• **What you need to do**
Filter the records for lines holding the string "command".

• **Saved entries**
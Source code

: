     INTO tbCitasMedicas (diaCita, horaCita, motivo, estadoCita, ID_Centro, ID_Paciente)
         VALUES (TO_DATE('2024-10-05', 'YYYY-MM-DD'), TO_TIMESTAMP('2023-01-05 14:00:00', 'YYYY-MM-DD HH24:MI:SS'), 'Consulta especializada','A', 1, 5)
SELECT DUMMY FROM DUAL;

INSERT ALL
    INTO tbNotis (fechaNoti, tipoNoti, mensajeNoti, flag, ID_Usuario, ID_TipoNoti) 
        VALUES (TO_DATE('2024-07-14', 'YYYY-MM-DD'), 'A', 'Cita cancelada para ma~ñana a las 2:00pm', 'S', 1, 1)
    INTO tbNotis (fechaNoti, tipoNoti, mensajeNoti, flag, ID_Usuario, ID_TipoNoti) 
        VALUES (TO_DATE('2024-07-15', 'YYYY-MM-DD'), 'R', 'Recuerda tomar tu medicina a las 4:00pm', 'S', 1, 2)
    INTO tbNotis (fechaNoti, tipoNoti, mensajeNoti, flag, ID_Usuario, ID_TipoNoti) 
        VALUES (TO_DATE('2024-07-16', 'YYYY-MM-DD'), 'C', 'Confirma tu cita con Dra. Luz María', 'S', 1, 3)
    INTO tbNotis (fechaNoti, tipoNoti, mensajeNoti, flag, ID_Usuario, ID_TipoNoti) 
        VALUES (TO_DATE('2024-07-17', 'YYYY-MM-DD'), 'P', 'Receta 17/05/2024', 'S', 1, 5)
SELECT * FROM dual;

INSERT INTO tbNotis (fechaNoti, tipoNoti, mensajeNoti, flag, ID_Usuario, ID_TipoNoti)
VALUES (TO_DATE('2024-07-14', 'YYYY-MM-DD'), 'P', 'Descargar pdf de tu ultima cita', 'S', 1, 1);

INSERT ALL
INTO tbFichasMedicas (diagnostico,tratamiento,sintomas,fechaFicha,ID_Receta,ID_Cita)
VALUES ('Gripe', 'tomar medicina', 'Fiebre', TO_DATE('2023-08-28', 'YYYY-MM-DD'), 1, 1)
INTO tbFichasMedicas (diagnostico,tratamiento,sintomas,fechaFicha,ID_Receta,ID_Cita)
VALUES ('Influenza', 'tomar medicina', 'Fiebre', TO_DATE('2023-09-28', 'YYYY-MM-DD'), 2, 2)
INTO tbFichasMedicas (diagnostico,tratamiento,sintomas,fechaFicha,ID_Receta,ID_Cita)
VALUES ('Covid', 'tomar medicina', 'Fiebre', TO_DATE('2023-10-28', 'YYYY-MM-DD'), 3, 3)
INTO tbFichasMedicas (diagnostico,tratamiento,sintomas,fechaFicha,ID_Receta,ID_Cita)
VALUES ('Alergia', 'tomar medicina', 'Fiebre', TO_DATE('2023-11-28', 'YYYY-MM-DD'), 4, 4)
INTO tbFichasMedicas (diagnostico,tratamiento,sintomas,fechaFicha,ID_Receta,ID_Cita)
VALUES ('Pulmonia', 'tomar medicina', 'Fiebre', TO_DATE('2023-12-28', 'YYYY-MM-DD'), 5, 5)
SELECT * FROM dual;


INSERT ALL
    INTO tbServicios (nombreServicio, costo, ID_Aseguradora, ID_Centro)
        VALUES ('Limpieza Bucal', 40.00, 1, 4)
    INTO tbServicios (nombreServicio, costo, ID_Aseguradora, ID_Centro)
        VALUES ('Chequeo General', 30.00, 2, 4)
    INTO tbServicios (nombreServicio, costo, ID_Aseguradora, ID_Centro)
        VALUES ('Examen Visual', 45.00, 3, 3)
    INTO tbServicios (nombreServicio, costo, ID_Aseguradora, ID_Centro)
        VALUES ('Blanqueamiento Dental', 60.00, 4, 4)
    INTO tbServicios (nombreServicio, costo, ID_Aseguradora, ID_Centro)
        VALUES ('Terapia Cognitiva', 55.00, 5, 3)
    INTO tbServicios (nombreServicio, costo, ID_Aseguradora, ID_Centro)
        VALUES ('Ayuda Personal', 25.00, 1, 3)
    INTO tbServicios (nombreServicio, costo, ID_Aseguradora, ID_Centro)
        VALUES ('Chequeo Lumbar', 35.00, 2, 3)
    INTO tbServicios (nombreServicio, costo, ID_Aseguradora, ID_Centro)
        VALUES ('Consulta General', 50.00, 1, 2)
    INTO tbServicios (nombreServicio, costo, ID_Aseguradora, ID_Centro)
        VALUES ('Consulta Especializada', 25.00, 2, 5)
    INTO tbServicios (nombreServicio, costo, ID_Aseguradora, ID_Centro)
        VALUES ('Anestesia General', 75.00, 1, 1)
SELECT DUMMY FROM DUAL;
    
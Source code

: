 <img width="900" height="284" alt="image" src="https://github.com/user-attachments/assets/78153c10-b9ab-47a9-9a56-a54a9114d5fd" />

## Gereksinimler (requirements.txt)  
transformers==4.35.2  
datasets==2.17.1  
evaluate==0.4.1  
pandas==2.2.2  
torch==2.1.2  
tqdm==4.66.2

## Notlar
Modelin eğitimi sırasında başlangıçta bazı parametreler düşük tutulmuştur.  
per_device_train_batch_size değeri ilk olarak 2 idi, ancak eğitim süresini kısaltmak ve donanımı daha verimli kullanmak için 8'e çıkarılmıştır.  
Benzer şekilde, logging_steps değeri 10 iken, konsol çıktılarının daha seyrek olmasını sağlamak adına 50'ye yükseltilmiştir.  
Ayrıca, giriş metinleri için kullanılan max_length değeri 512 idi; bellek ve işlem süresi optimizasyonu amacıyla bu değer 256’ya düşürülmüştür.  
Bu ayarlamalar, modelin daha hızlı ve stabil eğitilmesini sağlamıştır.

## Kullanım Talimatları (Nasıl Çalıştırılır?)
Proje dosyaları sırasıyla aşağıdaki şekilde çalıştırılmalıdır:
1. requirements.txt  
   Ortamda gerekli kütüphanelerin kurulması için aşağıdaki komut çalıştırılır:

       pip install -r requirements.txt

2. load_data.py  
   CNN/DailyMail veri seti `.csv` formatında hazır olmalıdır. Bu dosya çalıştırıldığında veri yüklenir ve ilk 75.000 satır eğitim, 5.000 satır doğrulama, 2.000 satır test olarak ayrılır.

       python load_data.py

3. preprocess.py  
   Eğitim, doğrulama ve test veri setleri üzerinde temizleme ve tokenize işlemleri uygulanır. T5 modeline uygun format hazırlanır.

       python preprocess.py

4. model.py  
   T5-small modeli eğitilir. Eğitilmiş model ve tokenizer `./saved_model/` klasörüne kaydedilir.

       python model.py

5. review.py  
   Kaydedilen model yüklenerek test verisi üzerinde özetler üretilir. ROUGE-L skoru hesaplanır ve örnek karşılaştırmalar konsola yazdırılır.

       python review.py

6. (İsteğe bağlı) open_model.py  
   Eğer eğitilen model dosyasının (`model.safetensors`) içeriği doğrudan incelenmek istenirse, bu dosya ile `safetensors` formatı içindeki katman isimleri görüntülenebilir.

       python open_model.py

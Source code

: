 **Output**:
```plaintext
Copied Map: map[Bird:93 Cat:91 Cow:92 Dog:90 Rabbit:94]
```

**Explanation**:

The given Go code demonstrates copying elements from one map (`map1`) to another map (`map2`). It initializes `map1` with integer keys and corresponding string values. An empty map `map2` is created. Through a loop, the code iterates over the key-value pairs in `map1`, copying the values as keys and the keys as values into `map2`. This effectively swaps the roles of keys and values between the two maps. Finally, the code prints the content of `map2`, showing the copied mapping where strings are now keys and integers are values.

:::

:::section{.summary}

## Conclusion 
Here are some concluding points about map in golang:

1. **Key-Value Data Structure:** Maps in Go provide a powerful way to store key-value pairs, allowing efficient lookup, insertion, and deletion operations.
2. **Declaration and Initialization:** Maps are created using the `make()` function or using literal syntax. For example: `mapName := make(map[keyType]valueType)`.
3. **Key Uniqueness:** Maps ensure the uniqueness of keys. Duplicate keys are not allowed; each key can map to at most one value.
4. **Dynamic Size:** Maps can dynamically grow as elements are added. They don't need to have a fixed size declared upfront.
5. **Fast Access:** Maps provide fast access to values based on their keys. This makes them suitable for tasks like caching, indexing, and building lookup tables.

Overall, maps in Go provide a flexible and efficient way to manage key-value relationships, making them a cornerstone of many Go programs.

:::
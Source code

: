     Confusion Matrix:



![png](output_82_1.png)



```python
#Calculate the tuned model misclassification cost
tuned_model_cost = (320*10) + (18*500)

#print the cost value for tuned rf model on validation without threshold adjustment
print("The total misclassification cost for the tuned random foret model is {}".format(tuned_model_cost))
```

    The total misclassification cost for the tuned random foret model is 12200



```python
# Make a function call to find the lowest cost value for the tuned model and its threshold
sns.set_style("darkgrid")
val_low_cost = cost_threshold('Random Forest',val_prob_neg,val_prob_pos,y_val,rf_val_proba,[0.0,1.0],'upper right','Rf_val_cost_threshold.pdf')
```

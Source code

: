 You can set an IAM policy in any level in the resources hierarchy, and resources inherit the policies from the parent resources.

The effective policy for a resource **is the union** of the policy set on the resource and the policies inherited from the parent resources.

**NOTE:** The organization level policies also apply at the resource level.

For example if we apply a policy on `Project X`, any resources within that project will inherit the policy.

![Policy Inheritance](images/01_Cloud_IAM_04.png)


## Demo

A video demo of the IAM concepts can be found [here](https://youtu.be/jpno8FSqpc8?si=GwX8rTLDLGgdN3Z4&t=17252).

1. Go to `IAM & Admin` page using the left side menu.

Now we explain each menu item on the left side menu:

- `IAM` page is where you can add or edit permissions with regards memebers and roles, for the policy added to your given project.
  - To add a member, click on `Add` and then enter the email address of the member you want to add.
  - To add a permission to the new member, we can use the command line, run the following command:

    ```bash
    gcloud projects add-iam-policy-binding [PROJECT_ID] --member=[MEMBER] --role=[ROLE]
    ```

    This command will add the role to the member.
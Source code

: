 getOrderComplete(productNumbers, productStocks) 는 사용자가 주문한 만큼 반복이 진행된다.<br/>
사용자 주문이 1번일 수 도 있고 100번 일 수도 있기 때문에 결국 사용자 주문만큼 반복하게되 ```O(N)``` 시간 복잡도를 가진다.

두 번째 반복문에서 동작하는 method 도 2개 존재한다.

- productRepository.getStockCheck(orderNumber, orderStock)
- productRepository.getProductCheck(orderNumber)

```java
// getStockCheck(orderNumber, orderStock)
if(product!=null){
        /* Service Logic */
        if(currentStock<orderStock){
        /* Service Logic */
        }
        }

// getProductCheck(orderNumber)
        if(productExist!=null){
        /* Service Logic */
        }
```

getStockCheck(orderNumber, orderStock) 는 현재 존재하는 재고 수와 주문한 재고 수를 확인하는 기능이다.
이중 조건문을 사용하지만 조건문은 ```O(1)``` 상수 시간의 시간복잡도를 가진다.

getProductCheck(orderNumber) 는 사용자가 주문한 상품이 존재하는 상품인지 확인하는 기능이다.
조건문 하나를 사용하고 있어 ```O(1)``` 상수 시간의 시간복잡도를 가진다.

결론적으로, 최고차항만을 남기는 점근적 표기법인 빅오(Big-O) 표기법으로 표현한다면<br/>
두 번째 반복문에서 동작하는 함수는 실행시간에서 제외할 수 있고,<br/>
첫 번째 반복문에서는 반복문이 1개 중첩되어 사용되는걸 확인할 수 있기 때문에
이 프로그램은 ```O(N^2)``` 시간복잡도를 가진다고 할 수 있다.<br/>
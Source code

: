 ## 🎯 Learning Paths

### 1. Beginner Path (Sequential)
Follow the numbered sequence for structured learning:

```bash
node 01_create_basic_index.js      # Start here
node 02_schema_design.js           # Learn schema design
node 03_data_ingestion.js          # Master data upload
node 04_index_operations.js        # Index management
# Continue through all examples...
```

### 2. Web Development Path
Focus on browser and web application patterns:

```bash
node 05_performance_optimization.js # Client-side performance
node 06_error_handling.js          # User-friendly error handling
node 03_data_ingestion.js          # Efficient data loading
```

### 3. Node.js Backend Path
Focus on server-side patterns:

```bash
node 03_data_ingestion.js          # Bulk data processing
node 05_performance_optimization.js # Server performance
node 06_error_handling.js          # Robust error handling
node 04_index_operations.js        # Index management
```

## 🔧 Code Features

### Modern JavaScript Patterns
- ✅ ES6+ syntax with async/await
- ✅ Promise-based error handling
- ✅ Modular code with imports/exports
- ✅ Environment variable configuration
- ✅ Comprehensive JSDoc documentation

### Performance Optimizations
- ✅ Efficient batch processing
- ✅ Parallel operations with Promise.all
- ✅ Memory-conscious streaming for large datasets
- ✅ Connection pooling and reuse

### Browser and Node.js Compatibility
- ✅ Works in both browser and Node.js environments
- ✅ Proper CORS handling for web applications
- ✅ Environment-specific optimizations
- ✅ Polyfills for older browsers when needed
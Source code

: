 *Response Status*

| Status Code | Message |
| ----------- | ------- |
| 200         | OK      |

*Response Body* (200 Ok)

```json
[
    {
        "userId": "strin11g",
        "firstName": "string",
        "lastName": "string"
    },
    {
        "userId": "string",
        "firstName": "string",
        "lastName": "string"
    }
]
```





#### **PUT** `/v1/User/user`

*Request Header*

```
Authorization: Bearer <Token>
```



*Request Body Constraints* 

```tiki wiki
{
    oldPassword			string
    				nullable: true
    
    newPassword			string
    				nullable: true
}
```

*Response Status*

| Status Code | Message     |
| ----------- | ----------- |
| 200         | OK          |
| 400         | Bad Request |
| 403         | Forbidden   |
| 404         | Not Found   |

• **Solution**
  - To add a permission to the new member, we can use the command line, run the following command:
    This command will add the role to the member.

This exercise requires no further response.